**Problem description**
Print exactly, and only, the lines running from the line containing "- Implement structured logging" through the end of the records below.

═════ Supplied records

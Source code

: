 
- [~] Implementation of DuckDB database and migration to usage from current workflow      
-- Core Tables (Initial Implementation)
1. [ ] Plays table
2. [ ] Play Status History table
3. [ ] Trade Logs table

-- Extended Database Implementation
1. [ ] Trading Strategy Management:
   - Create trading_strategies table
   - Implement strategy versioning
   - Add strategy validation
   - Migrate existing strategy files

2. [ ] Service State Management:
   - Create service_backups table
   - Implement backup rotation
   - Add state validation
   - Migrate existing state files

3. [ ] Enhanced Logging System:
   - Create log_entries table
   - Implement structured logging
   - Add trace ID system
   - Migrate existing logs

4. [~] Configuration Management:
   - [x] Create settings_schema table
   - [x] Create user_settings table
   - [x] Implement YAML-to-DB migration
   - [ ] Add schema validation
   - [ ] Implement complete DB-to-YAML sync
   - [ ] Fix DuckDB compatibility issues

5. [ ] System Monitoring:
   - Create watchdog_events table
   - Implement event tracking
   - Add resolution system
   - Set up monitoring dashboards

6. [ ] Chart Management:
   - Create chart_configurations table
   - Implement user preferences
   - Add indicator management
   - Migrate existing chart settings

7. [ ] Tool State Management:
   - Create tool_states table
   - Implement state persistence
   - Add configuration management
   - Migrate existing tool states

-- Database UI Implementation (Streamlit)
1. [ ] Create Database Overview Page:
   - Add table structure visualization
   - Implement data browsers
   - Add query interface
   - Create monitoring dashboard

══════════

**Solution to the exercise**
   - Implement structured logging
   - Add trace ID system
   - Migrate existing logs

4. [~] Configuration Management:
   - [x] Create settings_schema table
   - [x] Create user_settings table
   - [x] Implement YAML-to-DB migration
   - [ ] Add schema validation
   - [ ] Implement complete DB-to-YAML sync
   - [ ] Fix DuckDB compatibility issues

5. [ ] System Monitoring:
   - Create watchdog_events table
   - Implement event tracking
   - Add resolution system
   - Set up monitoring dashboards

6. [ ] Chart Management:
   - Create chart_configurations table
   - Implement user preferences
   - Add indicator management
   - Migrate existing chart settings

7. [ ] Tool State Management:
   - Create tool_states table
   - Implement state persistence
   - Add configuration management
   - Migrate existing tool states

-- Database UI Implementation (Streamlit)
1. [ ] Create Database Overview Page:
   - Add table structure visualization
   - Implement data browsers
   - Add query interface
   - Create monitoring dashboard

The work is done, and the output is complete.